Git Filter Branch in Practice

For some reasons, our company team is migrating our codebase from Github Enterprise to Gitlab. One of the annoying things we should do is to update the invalid author names and emails in our git commits. Specifically, we should

Filter out the author emails which are not ending umeng.com, modify meta info of these commits by a self-defined rule, and update the inconsistent author and committer info.

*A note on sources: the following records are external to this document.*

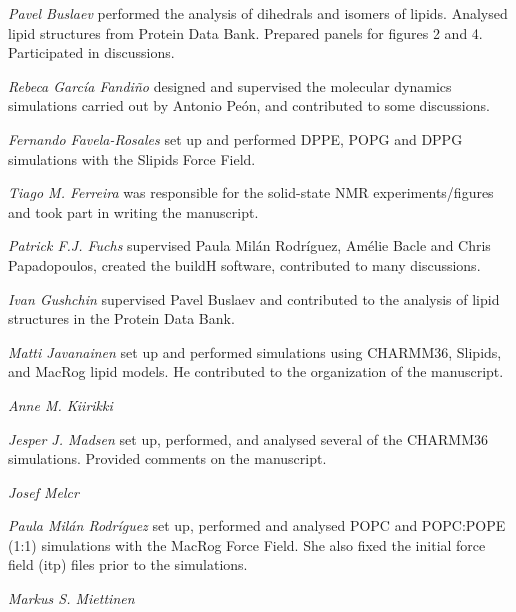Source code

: \documentclass[journal=jpcbfk]{achemso}
\begin{document}
\noindent
{\it Pavel Buslaev}
performed the analysis of dihedrals and isomers of lipids. Analysed lipid structures from Protein Data Bank. Prepared panels for figures 2 and 4. Participated in discussions.

\noindent
{\it Rebeca Garc{\'i}a Fandi{\~n}o}
designed and supervised the molecular dynamics simulations carried out by Antonio Pe{\'o}n, and contributed to some discussions.

\noindent
{\it Fernando Favela-Rosales} 
set up and performed DPPE, POPG and DPPG simulations with the Slipids Force Field.

\noindent
{\it Tiago M. Ferreira}
was responsible for the solid-state NMR experiments/figures and took part in writing the manuscript.

\noindent
{\it Patrick F.J. Fuchs} supervised Paula Mil{\'a}n Rodr{\'i}guez, Am{\'e}lie Bacle and Chris Papadopoulos, created the buildH software, contributed to many discussions.

\noindent
{\it Ivan Gushchin} supervised Pavel Buslaev and contributed to the analysis of lipid structures in the Protein Data Bank.

\noindent
{\it Matti Javanainen} set up and performed simulations using CHARMM36, Slipids, and MacRog lipid models. He contributed to the organization of the manuscript.

\noindent
{\it Anne M. Kiirikki}

\noindent
{\it Jesper J. Madsen}
set up, performed, and analysed several of the CHARMM36 simulations.
Provided comments on the manuscript.

\noindent
{\it Josef Melcr}

\noindent
{\it Paula Mil{\'a}n Rodr{\'i}guez} set up, performed and analysed POPC and POPC:POPE (1:1) simulations with the MacRog Force Field. She also fixed the initial force field (itp) files prior to the simulations.

\noindent
{\it Markus S. Miettinen}
\end{document}
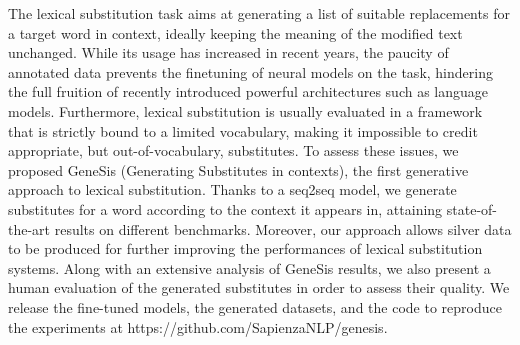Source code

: The lexical substitution task aims at generating a  list of suitable replacements for a target word in context, ideally keeping the meaning of the modified text unchanged. While its usage has increased in recent years, the paucity of annotated data prevents the finetuning of neural models on the task,  hindering the full fruition of recently introduced powerful architectures such as language models. Furthermore, lexical substitution is usually evaluated in a framework that is strictly bound to a limited vocabulary, making it impossible to credit appropriate, but out-of-vocabulary, substitutes. To assess these issues, we proposed GeneSis (Generating Substitutes in contexts), the first generative approach to lexical substitution. Thanks to a seq2seq model, we generate substitutes for a word according to the context it appears in, attaining state-of-the-art results on different benchmarks. Moreover, our approach allows silver data to be produced for further improving the performances of lexical substitution systems. Along with an extensive analysis of GeneSis results, we also present a human evaluation of the generated substitutes in order to assess their quality. We release the fine-tuned models, the generated datasets, and the code to reproduce the experiments at https://github.com/SapienzaNLP/genesis.
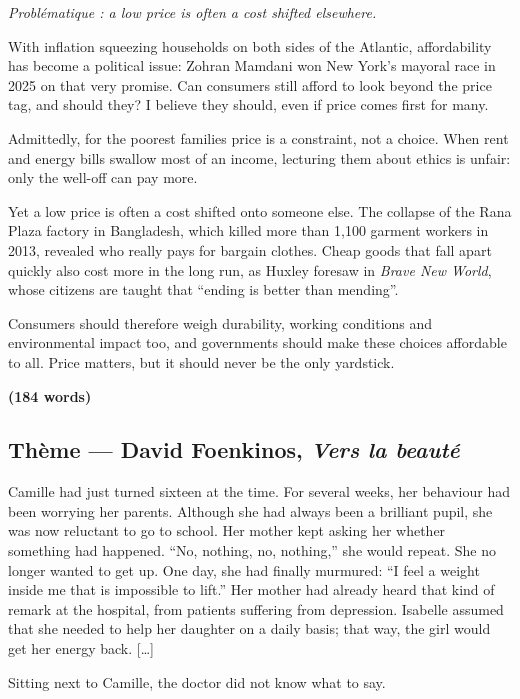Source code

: \documentclass[11pt,a4paper]{article}
\begin{document}
\emph{Problématique : a low price is often a cost shifted elsewhere.}

With inflation squeezing households on both sides of the Atlantic, affordability has become a political issue: Zohran Mamdani won New York's mayoral race in 2025 on that very promise. Can consumers still afford to look beyond the price tag, and should they? I believe they should, even if price comes first for many.

Admittedly, for the poorest families price is a constraint, not a choice. When rent and energy bills swallow most of an income, lecturing them about ethics is unfair: only the well-off can pay more.

Yet a low price is often a cost shifted onto someone else. The collapse of the Rana Plaza factory in Bangladesh, which killed more than 1,100 garment workers in 2013, revealed who really pays for bargain clothes. Cheap goods that fall apart quickly also cost more in the long run, as Huxley foresaw in \emph{Brave New World}, whose citizens are taught that ``ending is better than mending''.

Consumers should therefore weigh durability, working conditions and environmental impact too, and governments should make these choices affordable to all. Price matters, but it should never be the only yardstick.

\textbf{(184 words)}

\hypertarget{thuxe8me-david-foenkinos-vers-la-beautuxe9}{%
\subsection{\texorpdfstring{Thème --- David Foenkinos, \emph{Vers la beauté}}{Thème --- David Foenkinos, Vers la beauté}}\label{thuxe8me-david-foenkinos-vers-la-beautuxe9}}

Camille had just turned sixteen at the time. For several weeks, her behaviour had been worrying her parents. Although she had always been a brilliant pupil, she was now reluctant to go to school. Her mother kept asking her whether something had happened. ``No, nothing, no, nothing,'' she would repeat. She no longer wanted to get up. One day, she had finally murmured: ``I feel a weight inside me that is impossible to lift.'' Her mother had already heard that kind of remark at the hospital, from patients suffering from depression. Isabelle assumed that she needed to help her daughter on a daily basis; that way, the girl would get her energy back. {[}\ldots{]}

Sitting next to Camille, the doctor did not know what to say.
\end{document}
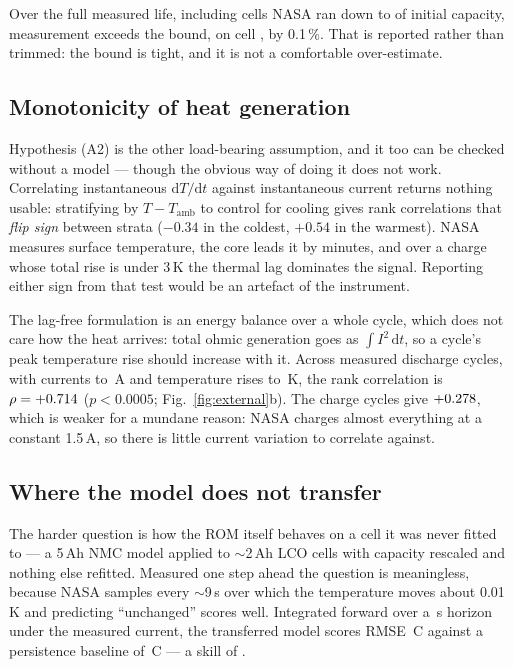\documentclass[11pt,letterpaper]{article}
\theoremstyle{definition}
\theoremstyle{remark}
\newcommand{\SI}[2]{#1\,#2}
\newcommand{\degreeCelsius}{\degC}
\newcommand{\degC}{\ifmmode{^\circ}\mathrm{C}\else\textdegree C\fi}
\begin{document}
Over the full measured life, including cells NASA ran down to \nCapWorst{} of initial capacity,
\nViolations{} measurement exceeds the bound, on cell \nWorstCell{}, by 0.1\,\%. That is
reported rather than trimmed: the bound is tight, and it is not a comfortable over-estimate.

\subsection{Monotonicity of heat generation}

Hypothesis (A2) is the other load-bearing assumption, and it too can be checked without a model
--- though the obvious way of doing it does not work. Correlating
instantaneous $\mathrm{d}T/\mathrm{d}t$ against instantaneous current returns nothing usable:
stratifying by $T-T_{\mathrm{amb}}$ to control for cooling gives rank correlations that
\emph{flip sign} between strata ($-0.34$ in the coldest, $+0.54$ in the warmest). NASA measures
surface temperature, the core leads it by minutes, and over a charge whose total rise is under
3\,K the thermal lag dominates the signal. Reporting either sign from that test would be an
artefact of the instrument.

The lag-free formulation is an energy balance over a whole cycle, which does not care how the
heat arrives: total ohmic generation goes as $\int I^2\,\mathrm{d}t$, so a cycle's peak
temperature rise should increase with it. Across \nDisCycles{} measured discharge cycles, with
currents to \nMaxI\,A and temperature rises to \nMaxDT\,K, the rank correlation is
\textbf{$\rho = \nDisRho$} ($p < 0.0005$; Fig.~\ref{fig:external}b). The charge cycles give
$\nChgRho$, which is weaker for a mundane reason: NASA charges almost everything at a constant
1.5\,A, so there is little current variation to correlate against.

\subsection{Where the model does not transfer}

The harder question is how the ROM itself behaves on a cell it was never fitted to --- a 5\,Ah
NMC model applied to $\sim$2\,Ah LCO cells with capacity rescaled and nothing else refitted.
Measured one step ahead the question is meaningless, because NASA samples every $\sim$9\,s over
which the temperature moves about 0.01\,K and predicting ``unchanged'' scores well. Integrated
forward over a \nHorizon\,s horizon under the measured current, the transferred model scores
RMSE \SI{\nRMSE}{\degreeCelsius} against a persistence baseline of \SI{\nPersist}{\degreeCelsius} --- a skill of
\nSkill{}.
\end{document}
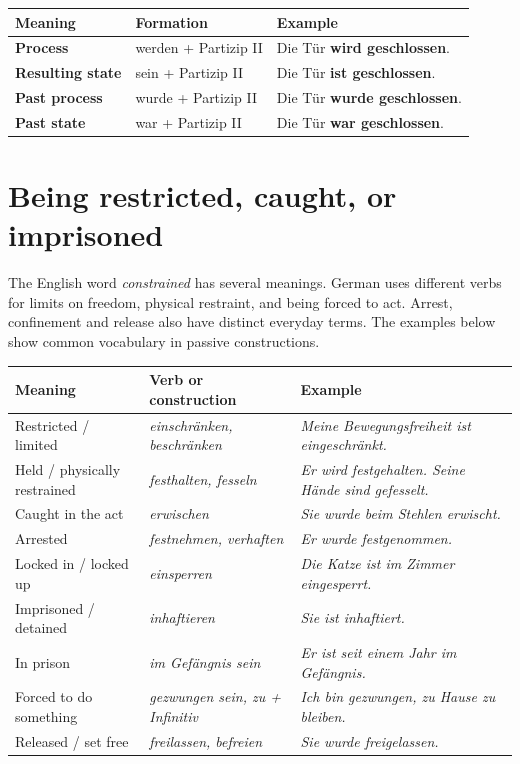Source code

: \begin{center}
\small
{}
\begin{tabularx}{\textwidth}{@{}>{\bfseries}l l X@{}}
\toprule
Meaning & Formation & Example \\
\midrule
Process & werden + Partizip II & Die Tür \textbf{wird geschlossen}. \\
Resulting state & sein + Partizip II & Die Tür \textbf{ist geschlossen}. \\
Past process & wurde + Partizip II & Die Tür \textbf{wurde geschlossen}. \\
Past state & war + Partizip II & Die Tür \textbf{war geschlossen}. \\
\bottomrule
\end{tabularx}
\end{center}

\section{Being restricted, caught, or imprisoned}

The English word \textit{constrained} has several meanings. German uses
different verbs for limits on freedom, physical restraint, and being forced
to act. Arrest, confinement and release also have distinct everyday terms.
The examples below show common vocabulary in passive constructions.

\begin{center}
\small
{}
\begin{tabularx}{\textwidth}{@{}p{}p{}X@{}}
\toprule
Meaning & Verb or construction & Example \\
\midrule
Restricted / limited & \textit{einschränken, beschränken}
  & \textit{Meine Bewegungsfreiheit ist eingeschränkt.} \\
Held / physically restrained & \textit{festhalten, fesseln}
  & \textit{Er wird festgehalten. Seine Hände sind gefesselt.} \\
Caught in the act & \textit{erwischen}
  & \textit{Sie wurde beim Stehlen erwischt.} \\
Arrested & \textit{festnehmen, verhaften}
  & \textit{Er wurde festgenommen.} \\
Locked in / locked up & \textit{einsperren}
  & \textit{Die Katze ist im Zimmer eingesperrt.} \\
Imprisoned / detained & \textit{inhaftieren}
  & \textit{Sie ist inhaftiert.} \\
In prison & \textit{im Gefängnis sein}
  & \textit{Er ist seit einem Jahr im Gefängnis.} \\
Forced to do something & \textit{gezwungen sein, zu + Infinitiv}
  & \textit{Ich bin gezwungen, zu Hause zu bleiben.} \\
Released / set free & \textit{freilassen, befreien}
  & \textit{Sie wurde freigelassen.} \\
\bottomrule
\end{tabularx}
\end{center}


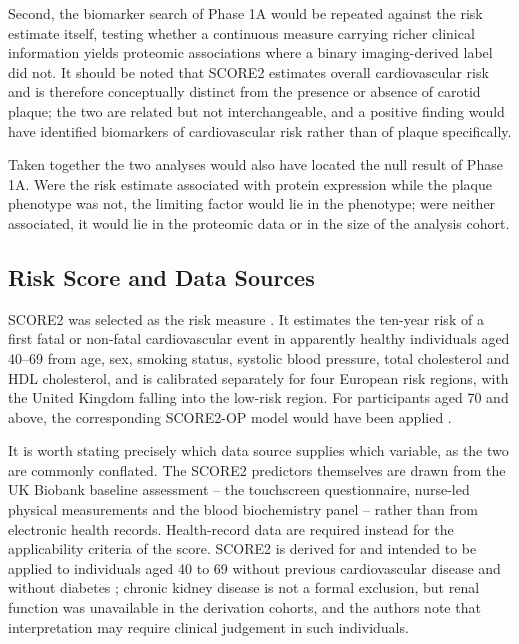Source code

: Second, the biomarker search of Phase 1A would be repeated against the risk estimate itself,
testing whether a continuous measure carrying richer clinical information yields proteomic
associations where a binary imaging-derived label did not. It should be noted that SCORE2
estimates overall cardiovascular risk and is therefore conceptually distinct from the presence
or absence of carotid plaque; the two are related but not interchangeable, and a positive
finding would have identified biomarkers of cardiovascular risk rather than of plaque
specifically.

Taken together the two analyses would also have located the null result of Phase 1A. Were the
risk estimate associated with protein expression while the plaque phenotype was not, the
limiting factor would lie in the phenotype; were neither associated, it would lie in the
proteomic data or in the size of the analysis cohort.

\subsection{Risk Score and Data Sources}
SCORE2 was selected as the risk measure \cite{score22021}. It
estimates the ten-year risk of a first fatal or non-fatal cardiovascular event in apparently
healthy individuals aged 40--69 from age, sex, smoking status, systolic blood pressure, total
cholesterol and HDL cholesterol, and is calibrated separately for four European risk regions,
with the United Kingdom falling into the low-risk region. For participants aged 70 and above,
the corresponding SCORE2-OP model would have been applied
\cite{score2op2021}.

It is worth stating precisely which data source supplies which variable, as the two are commonly
conflated. The SCORE2 predictors themselves are drawn from the UK Biobank baseline assessment --
the touchscreen questionnaire, nurse-led physical measurements and the blood biochemistry panel --
rather than from electronic health records. Health-record data are required instead for the
applicability criteria of the score. SCORE2 is derived for and intended to be applied to
individuals aged 40 to 69 without previous cardiovascular disease and without diabetes
\cite{score22021}; chronic kidney disease is not a formal exclusion, but renal function was
unavailable in the derivation cohorts, and the authors note that interpretation may require
clinical judgement in such individuals.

I’ve used git-filter-branch once to do a similar but simpler job, which updated my own name and email, by using env-filter option in a few lines to complete.

Things are getting a little complicated this time. Our repo has several branches, numbers of collaborators and almost 18,000 commits. I must be careful and patient, to find a safe way before reaching the ultimate horrible “force update”.

Major Idea

Use git filter-branch --commit-filter to update each commit’s author info.

Psuedo-code of updating logic

1
2
3
4
5
6
7
8
9
10
11
12
13
14
15
16
17
18
19
20
21
email = "$GIT_AUTHOR_EMAIL"

if email.match /@umeng.com/
  commit-tree
else
  email.match /(?<name>*)@(?<domain>*).com/ # psuedo

  mapping = {
    'wendy' => 'wendi',
    'ifyouseewendy' => 'wendi',
    ...
  }

  if mapping[name].presents?
    commit_email = "#{mapping[name]}@umeng.com"
  else
    commit_email = "umeng_#{name}-#{domain}@umeng.com"
  end

  commit-tree
end

Step by Step

1. Checkout a test branch

1
$ git checkout -b update_git_info

2. Filter author emails

Use generate_stats.rb to

  1. Gather commits info of author_name, author_email, and committer_email.
  2. Run again after finishing the whole job to verify.

3. Prepare a mapping file

For authors whose email domain is not umeng, write the mapping file under this rule:

  1. Seperated by \s
  2. First is the valid Umeng name
  3. Second to the end, are the names of the invalid email

Sample:

change wendy@xx.com and ifyouseewendy@xx.com to wendi@umeng.com.

1
wendi wendy ifyouseewendy

4. Leverage mapping file

Write a Ruby script to map names, used in the final script.

update_name.rb, read a name to change, output the corresponding Umeng author name.

5. Git filter-branch bash script

Here is the final working script, git_filter_branch.sh. The bash email pattern matching part was tweaked based on glenn jackman’s answer on Stack Overflow.

Things to Take Caution

When running git filter-branch --commit-filter <commad>, logic in <command> was the core part to finish my job. Remenber, DO NOT write echo in command part for debug use or whatever, as echo will interrupt the filter branch workflow.

Better use a seperate script when debugging. I use update_email.rb to develop on email pattern matching, and copy paste into the final git_filter_branch.sh.